Perhaps the most important lasting achievement of the Lunar Spaceship study, however, came from its conclusions regarding the landing upon, and lift-off from, the lunar surface. R.A. Smith developed the concept after World War II in an article – “Landing on an Airless World” – published in the August 1947 BIS Journal, accurately depicting the procedure that was to be adopted with the Lunar Module. The only notable difference between the two cases was, perhaps, that Smith’s design was more elegant than the actual LEM.
Read more on this here.
In 1948 Harry Ross and Ralph Smith designed a space station, based on a original concept by H.Noordung, which he described as a “Wohnrad” or “Living Wheel”, in his 1928 book “The Problem with Space Travel”.

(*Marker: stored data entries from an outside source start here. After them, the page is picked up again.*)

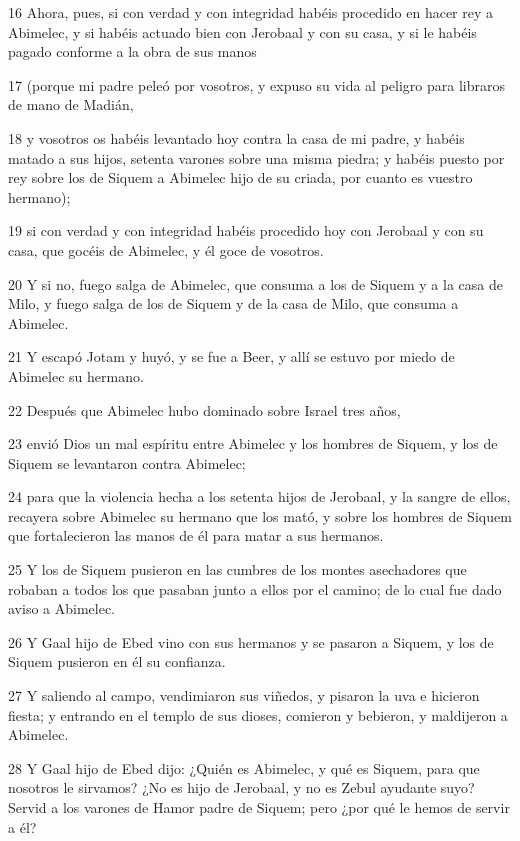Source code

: \par 16 Ahora, pues, si con verdad y con integridad habéis procedido en hacer rey a Abimelec, y si habéis actuado bien con Jerobaal y con su casa, y si le habéis pagado conforme a la obra de sus manos
\par 17 (porque mi padre peleó por vosotros, y expuso su vida al peligro para libraros de mano de Madián,
\par 18 y vosotros os habéis levantado hoy contra la casa de mi padre, y habéis matado a sus hijos, setenta varones sobre una misma piedra; y habéis puesto por rey sobre los de Siquem a Abimelec hijo de su criada, por cuanto es vuestro hermano);
\par 19 si con verdad y con integridad habéis procedido hoy con Jerobaal y con su casa, que gocéis de Abimelec, y él goce de vosotros.
\par 20 Y si no, fuego salga de Abimelec, que consuma a los de Siquem y a la casa de Milo, y fuego salga de los de Siquem y de la casa de Milo, que consuma a Abimelec.
\par 21 Y escapó Jotam y huyó, y se fue a Beer, y allí se estuvo por miedo de Abimelec su hermano.
\par 22 Después que Abimelec hubo dominado sobre Israel tres años,
\par 23 envió Dios un mal espíritu entre Abimelec y los hombres de Siquem, y los de Siquem se levantaron contra Abimelec;
\par 24 para que la violencia hecha a los setenta hijos de Jerobaal, y la sangre de ellos, recayera sobre Abimelec su hermano que los mató, y sobre los hombres de Siquem que fortalecieron las manos de él para matar a sus hermanos.
\par 25 Y los de Siquem pusieron en las cumbres de los montes asechadores que robaban a todos los que pasaban junto a ellos por el camino; de lo cual fue dado aviso a Abimelec.
\par 26 Y Gaal hijo de Ebed vino con sus hermanos y se pasaron a Siquem, y los de Siquem pusieron en él su confianza.
\par 27 Y saliendo al campo, vendimiaron sus viñedos, y pisaron la uva e hicieron fiesta; y entrando en el templo de sus dioses, comieron y bebieron, y maldijeron a Abimelec.
\par 28 Y Gaal hijo de Ebed dijo: ¿Quién es Abimelec, y qué es Siquem, para que nosotros le sirvamos? ¿No es hijo de Jerobaal, y no es Zebul ayudante suyo? Servid a los varones de Hamor padre de Siquem; pero ¿por qué le hemos de servir a él?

The design was a single unit with three main features. The first was a 30 m diameter living quarters permanently manned by 24 astronauts. The second feature was a 60 m diameter mirror in the form of a parabolic annulus, collecting up to 1000 kW of usable solar energy. This would also contain a network of condenser tubes and radiators for air and temperature conditioning. The third feature of the space station was a lattice boom, which would be kept stationary (non-rotating), which would provide for a zero-gravity laboratory and an entry and exit point for the space station via an airlock chamber.
The BIS space station seems quite primitive when compared to the technology of the International Space Station today. But for its time, it was a visionary concept and the designers put a lot of thought into the engineering and basic human requirements.